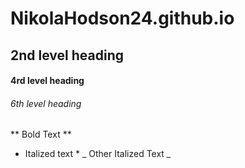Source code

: # NikolaHodson24.github.io
## 2nd level heading
#### 4rd level heading
###### 6th level heading
** Bold Text **
* Italized text *
_ Other Italized Text _
  
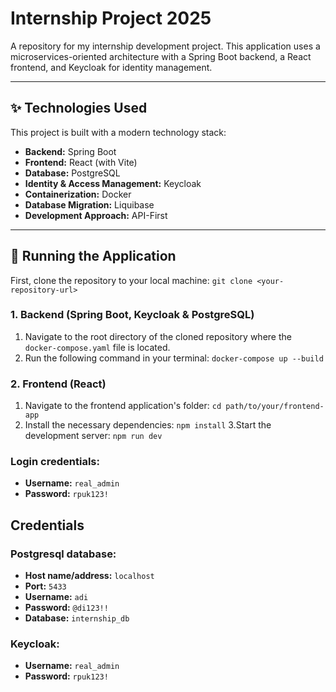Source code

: # Internship Project 2025

A repository for my internship development project. This application uses a microservices-oriented architecture with a Spring Boot backend, a React frontend, and Keycloak for identity management.

---

## ✨ Technologies Used

This project is built with a modern technology stack:

* **Backend:** Spring Boot
* **Frontend:** React (with Vite)
* **Database:** PostgreSQL
* **Identity & Access Management:** Keycloak
* **Containerization:** Docker
* **Database Migration:** Liquibase
* **Development Approach:** API-First

---

## 🚀 Running the Application
First, clone the repository to your local machine:
`git clone <your-repository-url>`
### 1. Backend (Spring Boot, Keycloak & PostgreSQL)
1.  Navigate to the root directory of the cloned repository where the `docker-compose.yaml` file is located.
2.  Run the following command in your terminal:
    `docker-compose up --build`
### 2. Frontend (React)
1. Navigate to the frontend application's folder:
   `cd path/to/your/frontend-app`
2. Install the necessary dependencies:
   `npm install`
3.Start the development server:
   `npm run dev`
### Login credentials:
- **Username:** `real_admin`  
- **Password:** `rpuk123!`

## Credentials

### Postgresql database:

- **Host name/address:** `localhost`
- **Port:** `5433`
- **Username:** `adi`
- **Password:** `@di123!!`
- **Database:** `internship_db`

### Keycloak:
- **Username:** `real_admin`
- **Password:** `rpuk123!`
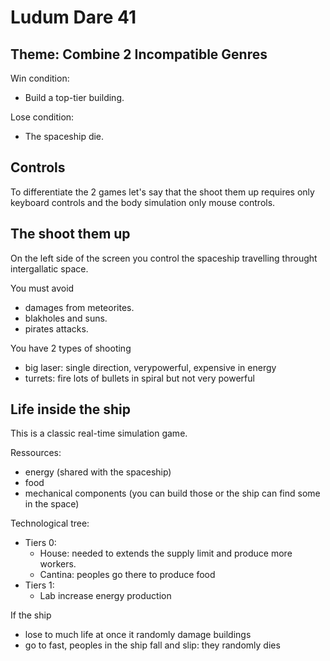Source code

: Ludum Dare 41
=============

Theme: Combine 2 Incompatible Genres
------------------------------------

Win condition:

* Build a top-tier building.

Lose condition:

* The spaceship die.

Controls
--------

To differentiate the 2 games let's say that the shoot them up requires only keyboard controls and the body simulation only mouse controls.

The shoot them up
-----------------

On the left side of the screen you control the spaceship travelling throught intergallatic space.

You must avoid

* damages from meteorites.
* blakholes and suns.
* pirates attacks.

You have 2 types of shooting

* big laser: single direction, verypowerful, expensive in energy
* turrets: fire lots of bullets in spiral but not very powerful

Life inside the ship
--------------------

This is a classic real-time simulation game.

Ressources:

* energy (shared with the spaceship)
* food
* mechanical components (you can build those or the ship can find some in the space)

Technological tree:

* Tiers 0:
  * House: needed to extends the supply limit and produce more workers.
  * Cantina: peoples go there to produce food
* Tiers 1:
  * Lab increase energy production

If the ship

* lose to much life at once it randomly damage buildings
* go to fast, peoples in the ship fall and slip: they randomly dies
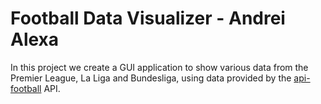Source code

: # Football Data Visualizer - Andrei Alexa

In this project we create a GUI application to show various data from the Premier League, La Liga and Bundesliga,
using data provided by the [api-football](https://www.api-football.com/) API.  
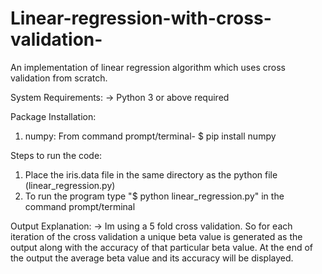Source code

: # Linear-regression-with-cross-validation-
An implementation of linear regression algorithm which uses cross validation from scratch.

System Requirements:
-> Python 3 or above required

Package Installation:
1. numpy:
			From command prompt/terminal-  $ pip install numpy

Steps to run the code:
1. Place the iris.data file in the same directory as the python file (linear_regression.py)
2. To run the program type "$ python linear_regression.py"   in the command prompt/terminal

Output Explanation:
-> Im using a 5 fold cross validation. So for each iteration of the cross validation a unique beta value is generated as the output along 
with the accuracy of that particular beta value. At the end of the output the average beta value and its accuracy will be displayed.



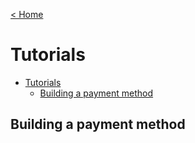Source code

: [&lt; Home](./README.md)

# Tutorials

- [Tutorials](#tutorials)
  - [Building a payment method](#building-a-payment-method)

## Building a payment method
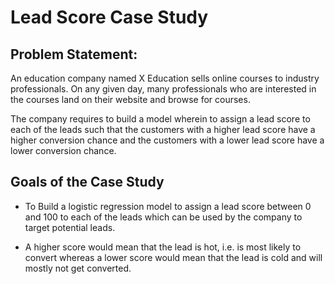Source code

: # Lead Score Case Study

## Problem Statement: 

An education company named X Education sells online courses to industry professionals. On any given day, many professionals who are interested in the courses land on their website and browse for courses. 

The company requires to build a model wherein to assign a lead score to each of the leads such that the customers with a higher lead score have a higher conversion chance and the customers with a lower lead score have a lower conversion chance.

## Goals of the Case Study

- To Build a logistic regression model to assign a lead score between 0 and 100 to each of the leads which can be used by the company to target potential leads.

- A higher score would mean that the lead is hot, i.e. is most likely to convert whereas a lower score would mean that the lead is cold and will mostly not get converted.
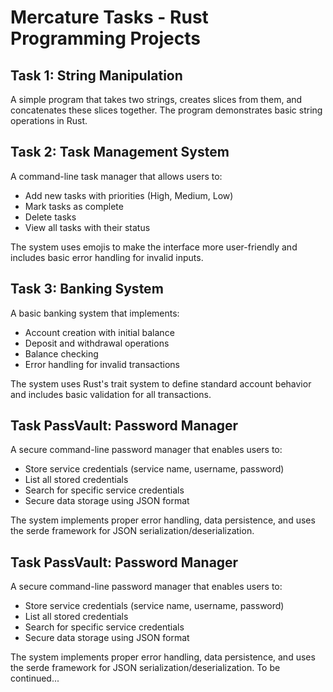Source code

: # Mercature Tasks - Rust Programming Projects

## Task 1: String Manipulation
A simple program that takes two strings, creates slices from them, and concatenates these slices together. The program demonstrates basic string operations in Rust.

## Task 2: Task Management System
A command-line task manager that allows users to:
- Add new tasks with priorities (High, Medium, Low)
- Mark tasks as complete
- Delete tasks
- View all tasks with their status

The system uses emojis to make the interface more user-friendly and includes basic error handling for invalid inputs.

## Task 3: Banking System
A basic banking system that implements:
- Account creation with initial balance
- Deposit and withdrawal operations
- Balance checking
- Error handling for invalid transactions

The system uses Rust's trait system to define standard account behavior and includes basic validation for all transactions.

## Task PassVault: Password Manager
A secure command-line password manager that enables users to:
- Store service credentials (service name, username, password)
- List all stored credentials
- Search for specific service credentials
- Secure data storage using JSON format

The system implements proper error handling, data persistence, and uses the serde framework for JSON serialization/deserialization.

## Task PassVault: Password Manager
A secure command-line password manager that enables users to:
- Store service credentials (service name, username, password)
- List all stored credentials
- Search for specific service credentials
- Secure data storage using JSON format

The system implements proper error handling, data persistence, and uses the serde framework for JSON serialization/deserialization.
To be continued...
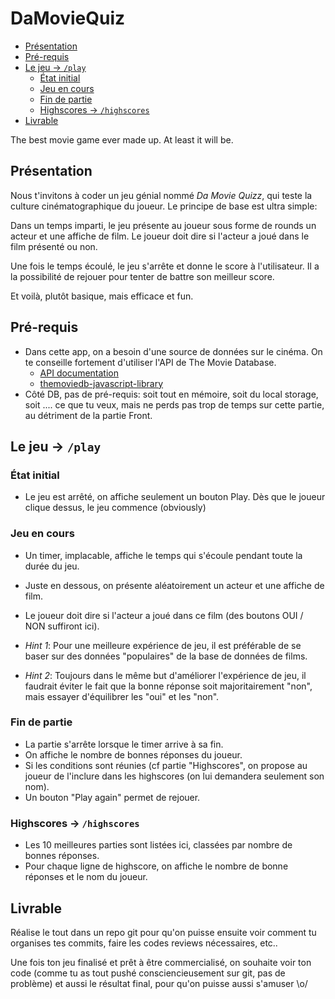 # DaMovieQuiz

<!-- START doctoc generated TOC please keep comment here to allow auto update -->
<!-- DON'T EDIT THIS SECTION, INSTEAD RE-RUN doctoc TO UPDATE -->

- [Présentation](#pr%C3%A9sentation)
- [Pré-requis](#pr%C3%A9-requis)
- [Le jeu → `/play`](#le-jeu-%E2%86%92-play)
  - [État initial](#%C3%A9tat-initial)
  - [Jeu en cours](#jeu-en-cours)
  - [Fin de partie](#fin-de-partie)
  - [Highscores → `/highscores`](#highscores-%E2%86%92-highscores)
- [Livrable](#livrable)

<!-- END doctoc generated TOC please keep comment here to allow auto update -->

The best movie game ever made up. At least it will be.

## Présentation

Nous t'invitons à coder un jeu génial nommé _Da Movie Quizz_, qui teste la culture cinématographique du joueur. Le principe de base est ultra simple:

Dans un temps imparti, le jeu présente au joueur sous forme de rounds un acteur et une affiche de film. Le joueur doit dire si l'acteur a joué dans le film présenté ou non.

Une fois le temps écoulé, le jeu s'arrête et donne le score à l'utilisateur. Il a la possibilité de rejouer pour tenter de battre son meilleur score.

Et voilà, plutôt basique, mais efficace et fun.

## Pré-requis

- Dans cette app, on a besoin d'une source de données sur le cinéma.
  On te conseille fortement d'utiliser l'API de The Movie Database.
  - [API documentation](https://www.themoviedb.org/documentation/api)
  - [themoviedb-javascript-library](https://github.com/cavestri/themoviedb-javascript-library/)
- Côté DB, pas de pré-requis: soit tout en mémoire, soit du local storage, soit .... ce que tu veux, mais ne perds pas trop de temps sur cette partie, au détriment de la partie Front.

## Le jeu → `/play`

### État initial

- Le jeu est arrêté, on affiche seulement un bouton Play. Dès que le joueur clique dessus, le jeu commence (obviously)

### Jeu en cours

- Un timer, implacable, affiche le temps qui s'écoule pendant toute la durée du jeu.
- Juste en dessous, on présente aléatoirement un acteur et une affiche de film.
- Le joueur doit dire si l'acteur a joué dans ce film (des boutons OUI / NON suffiront ici).

- _Hint 1_: Pour une meilleure expérience de jeu, il est préférable de se baser sur des données "populaires" de la base de données de films.
- _Hint 2_: Toujours dans le même but d'améliorer l'expérience de jeu, il faudrait éviter le fait que la bonne réponse soit majoritairement "non", mais essayer d'équilibrer les "oui" et les "non".

### Fin de partie

- La partie s'arrête lorsque le timer arrive à sa fin.
- On affiche le nombre de bonnes réponses du joueur.
- Si les conditions sont réunies (cf partie "Highscores", on propose au joueur de l'inclure dans les highscores (on lui demandera seulement son nom).
- Un bouton "Play again" permet de rejouer.

### Highscores → `/highscores`

- Les 10 meilleures parties sont listées ici, classées par nombre de bonnes réponses.
- Pour chaque ligne de highscore, on affiche le nombre de bonne réponses et le nom du joueur.

## Livrable

Réalise le tout dans un repo git pour qu'on puisse ensuite voir comment tu organises tes commits, faire les codes reviews nécessaires, etc..

Une fois ton jeu finalisé et prêt à être commercialisé, on souhaite voir ton code (comme tu as tout pushé consciencieusement sur git, pas de problème) et aussi le résultat final, pour qu'on puisse aussi s'amuser \o/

**WORK TO COMPLETE:**
Within the material above, only the stretch from the line holding "with the spaceship)" through the line holding "An education company" is to be restated exactly. Pictures are dropped.

**RESULT BELOW:**
* energy (shared with the spaceship)
* food
* mechanical components (you can build those or the ship can find some in the space)

Technological tree:

* Tiers 0:
  * House: needed to extends the supply limit and produce more workers.
  * Cantina: peoples go there to produce food
* Tiers 1:
  * Lab increase energy production

If the ship

* lose to much life at once it randomly damage buildings
* go to fast, peoples in the ship fall and slip: they randomly dies
Source code

: # Football Data Visualizer - Andrei Alexa

In this project we create a GUI application to show various data from the Premier League, La Liga and Bundesliga,
using data provided by the [api-football](https://www.api-football.com/) API.  
Source code

: # Linear-regression-with-cross-validation-
An implementation of linear regression algorithm which uses cross validation from scratch.

System Requirements:
-> Python 3 or above required

Package Installation:
1. numpy:
			From command prompt/terminal-  $ pip install numpy

Steps to run the code:
1. Place the iris.data file in the same directory as the python file (linear_regression.py)
2. To run the program type "$ python linear_regression.py"   in the command prompt/terminal

Output Explanation:
-> Im using a 5 fold cross validation. So for each iteration of the cross validation a unique beta value is generated as the output along 
with the accuracy of that particular beta value. At the end of the output the average beta value and its accuracy will be displayed.



Source code

: [&lt; Home](./README.md)

# Tutorials

- [Tutorials](#tutorials)
  - [Building a payment method](#building-a-payment-method)

## Building a payment method
Source code

: # Lead Score Case Study

## Problem Statement: 

An education company named X Education sells online courses to industry professionals. On any given day, many professionals who are interested in the courses land on their website and browse for courses. 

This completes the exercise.